## TASK TO COMPLETE
Search the material below for the string "encontrada" and copy each line where it appears.

## DATASET EXCERPTS
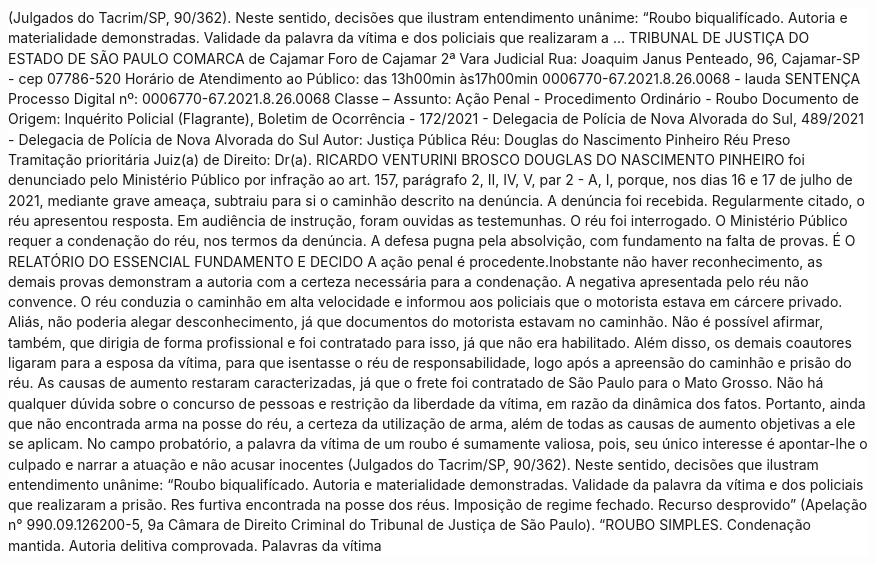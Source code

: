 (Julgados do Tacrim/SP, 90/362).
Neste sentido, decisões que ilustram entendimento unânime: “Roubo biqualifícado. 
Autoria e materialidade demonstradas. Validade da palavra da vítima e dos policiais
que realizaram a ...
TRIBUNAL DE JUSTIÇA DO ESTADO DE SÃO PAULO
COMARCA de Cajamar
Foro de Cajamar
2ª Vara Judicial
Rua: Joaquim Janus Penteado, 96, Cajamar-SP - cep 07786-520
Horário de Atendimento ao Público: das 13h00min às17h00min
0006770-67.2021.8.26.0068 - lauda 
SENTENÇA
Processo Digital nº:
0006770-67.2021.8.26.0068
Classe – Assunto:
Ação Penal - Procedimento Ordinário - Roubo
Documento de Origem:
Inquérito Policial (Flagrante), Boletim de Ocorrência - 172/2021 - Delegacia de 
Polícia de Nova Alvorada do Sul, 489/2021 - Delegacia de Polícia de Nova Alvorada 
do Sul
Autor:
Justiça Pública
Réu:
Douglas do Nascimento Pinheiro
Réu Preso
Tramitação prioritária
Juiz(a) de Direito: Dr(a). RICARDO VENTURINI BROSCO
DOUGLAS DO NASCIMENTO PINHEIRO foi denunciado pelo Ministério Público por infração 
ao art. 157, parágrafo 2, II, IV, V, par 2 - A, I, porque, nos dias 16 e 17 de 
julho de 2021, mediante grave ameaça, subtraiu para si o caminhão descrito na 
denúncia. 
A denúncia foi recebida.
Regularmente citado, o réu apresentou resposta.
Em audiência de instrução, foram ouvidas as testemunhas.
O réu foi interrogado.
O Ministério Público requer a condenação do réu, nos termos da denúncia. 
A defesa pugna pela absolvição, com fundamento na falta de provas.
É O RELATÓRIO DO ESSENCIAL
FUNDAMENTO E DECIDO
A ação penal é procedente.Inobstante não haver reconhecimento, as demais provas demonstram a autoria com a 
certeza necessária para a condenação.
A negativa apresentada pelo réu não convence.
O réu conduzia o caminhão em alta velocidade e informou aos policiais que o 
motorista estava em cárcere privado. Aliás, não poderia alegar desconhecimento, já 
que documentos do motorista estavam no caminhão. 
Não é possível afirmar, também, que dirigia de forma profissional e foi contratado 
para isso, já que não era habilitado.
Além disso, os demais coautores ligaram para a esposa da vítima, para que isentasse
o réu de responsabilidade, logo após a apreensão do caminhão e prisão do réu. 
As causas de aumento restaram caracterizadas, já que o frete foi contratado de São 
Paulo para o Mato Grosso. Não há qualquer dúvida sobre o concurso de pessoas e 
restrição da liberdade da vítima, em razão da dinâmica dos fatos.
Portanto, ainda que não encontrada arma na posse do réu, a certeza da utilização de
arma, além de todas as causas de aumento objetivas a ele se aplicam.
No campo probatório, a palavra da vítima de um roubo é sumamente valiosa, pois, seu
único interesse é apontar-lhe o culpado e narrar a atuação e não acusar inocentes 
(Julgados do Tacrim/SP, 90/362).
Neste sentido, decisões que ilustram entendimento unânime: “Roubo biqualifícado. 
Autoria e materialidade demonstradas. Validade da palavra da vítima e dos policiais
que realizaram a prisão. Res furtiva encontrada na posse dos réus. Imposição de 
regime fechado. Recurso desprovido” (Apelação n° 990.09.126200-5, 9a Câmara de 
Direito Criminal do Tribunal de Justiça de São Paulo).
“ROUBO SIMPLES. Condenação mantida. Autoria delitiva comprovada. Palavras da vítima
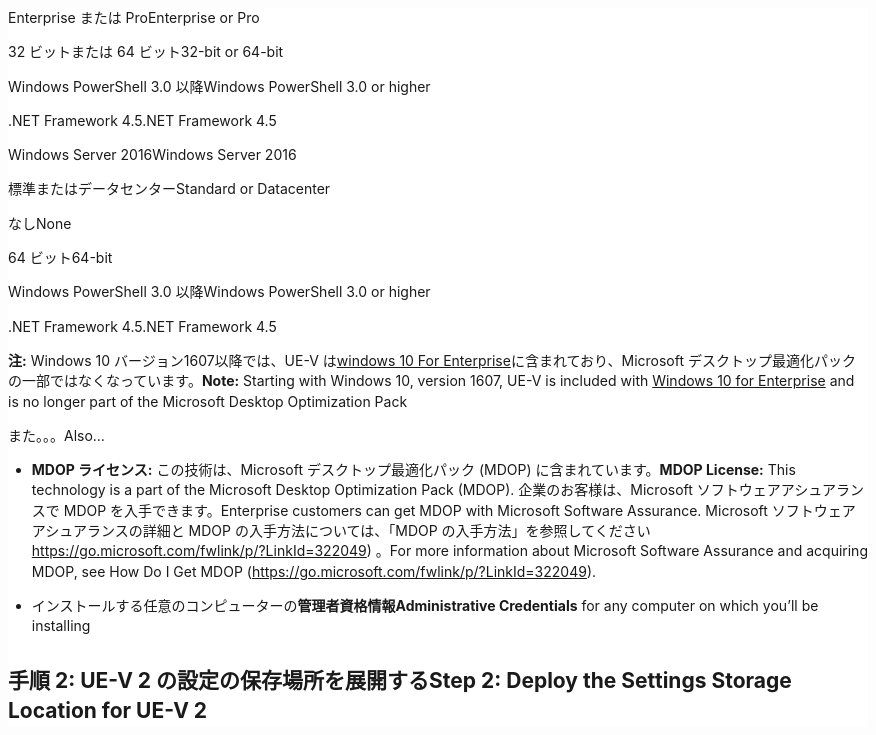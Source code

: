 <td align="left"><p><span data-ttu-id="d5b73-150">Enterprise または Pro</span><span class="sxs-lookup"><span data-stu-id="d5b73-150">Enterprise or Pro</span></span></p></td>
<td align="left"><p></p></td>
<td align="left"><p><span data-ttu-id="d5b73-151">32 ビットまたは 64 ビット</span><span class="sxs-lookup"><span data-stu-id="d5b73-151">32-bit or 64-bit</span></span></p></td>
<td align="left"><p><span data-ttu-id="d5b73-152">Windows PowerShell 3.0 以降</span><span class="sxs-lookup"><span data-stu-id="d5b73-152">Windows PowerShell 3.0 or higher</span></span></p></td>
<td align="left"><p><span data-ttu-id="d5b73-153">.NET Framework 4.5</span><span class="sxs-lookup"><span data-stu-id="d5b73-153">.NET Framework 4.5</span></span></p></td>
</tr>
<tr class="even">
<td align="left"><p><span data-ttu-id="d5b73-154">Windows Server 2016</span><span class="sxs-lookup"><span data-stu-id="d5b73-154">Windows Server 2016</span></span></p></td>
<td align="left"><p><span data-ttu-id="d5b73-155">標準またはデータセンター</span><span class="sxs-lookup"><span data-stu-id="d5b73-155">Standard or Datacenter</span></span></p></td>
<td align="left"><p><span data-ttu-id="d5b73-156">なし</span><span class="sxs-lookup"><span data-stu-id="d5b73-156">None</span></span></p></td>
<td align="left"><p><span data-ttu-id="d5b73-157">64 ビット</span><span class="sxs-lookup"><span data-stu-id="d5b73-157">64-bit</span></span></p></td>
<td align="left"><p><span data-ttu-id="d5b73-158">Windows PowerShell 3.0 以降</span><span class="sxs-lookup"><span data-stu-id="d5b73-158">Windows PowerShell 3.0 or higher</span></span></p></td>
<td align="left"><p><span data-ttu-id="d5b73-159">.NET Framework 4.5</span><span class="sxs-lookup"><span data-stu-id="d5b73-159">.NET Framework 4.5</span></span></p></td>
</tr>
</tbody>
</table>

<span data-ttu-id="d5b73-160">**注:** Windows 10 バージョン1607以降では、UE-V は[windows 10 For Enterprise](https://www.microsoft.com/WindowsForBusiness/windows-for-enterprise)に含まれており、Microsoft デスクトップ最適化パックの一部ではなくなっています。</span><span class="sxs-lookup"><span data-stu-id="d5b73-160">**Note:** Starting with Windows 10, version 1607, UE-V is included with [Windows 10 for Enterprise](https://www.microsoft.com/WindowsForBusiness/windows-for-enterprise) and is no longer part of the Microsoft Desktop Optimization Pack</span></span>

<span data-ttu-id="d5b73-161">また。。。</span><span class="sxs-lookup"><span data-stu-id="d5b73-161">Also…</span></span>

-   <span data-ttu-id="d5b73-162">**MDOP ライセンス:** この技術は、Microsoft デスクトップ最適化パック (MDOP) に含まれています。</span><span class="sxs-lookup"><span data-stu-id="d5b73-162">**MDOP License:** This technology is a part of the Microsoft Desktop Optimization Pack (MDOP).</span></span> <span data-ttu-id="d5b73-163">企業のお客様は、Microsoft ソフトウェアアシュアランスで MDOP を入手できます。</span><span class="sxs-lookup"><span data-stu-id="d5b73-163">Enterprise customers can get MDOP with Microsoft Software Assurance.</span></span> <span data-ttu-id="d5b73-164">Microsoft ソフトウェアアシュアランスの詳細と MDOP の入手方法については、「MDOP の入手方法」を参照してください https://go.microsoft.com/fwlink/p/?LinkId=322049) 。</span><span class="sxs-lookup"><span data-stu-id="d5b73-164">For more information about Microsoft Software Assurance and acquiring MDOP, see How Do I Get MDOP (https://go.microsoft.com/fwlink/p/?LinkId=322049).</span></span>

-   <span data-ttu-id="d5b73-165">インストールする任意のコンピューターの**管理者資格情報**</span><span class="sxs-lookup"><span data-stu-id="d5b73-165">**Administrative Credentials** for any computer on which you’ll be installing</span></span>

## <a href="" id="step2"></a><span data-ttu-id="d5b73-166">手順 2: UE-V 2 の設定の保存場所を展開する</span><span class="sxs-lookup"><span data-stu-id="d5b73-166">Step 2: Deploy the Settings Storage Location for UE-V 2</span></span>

## TASK OUTPUT
Portanto, ainda que não encontrada arma na posse do réu, a certeza da utilização de
que realizaram a prisão. Res furtiva encontrada na posse dos réus. Imposição de 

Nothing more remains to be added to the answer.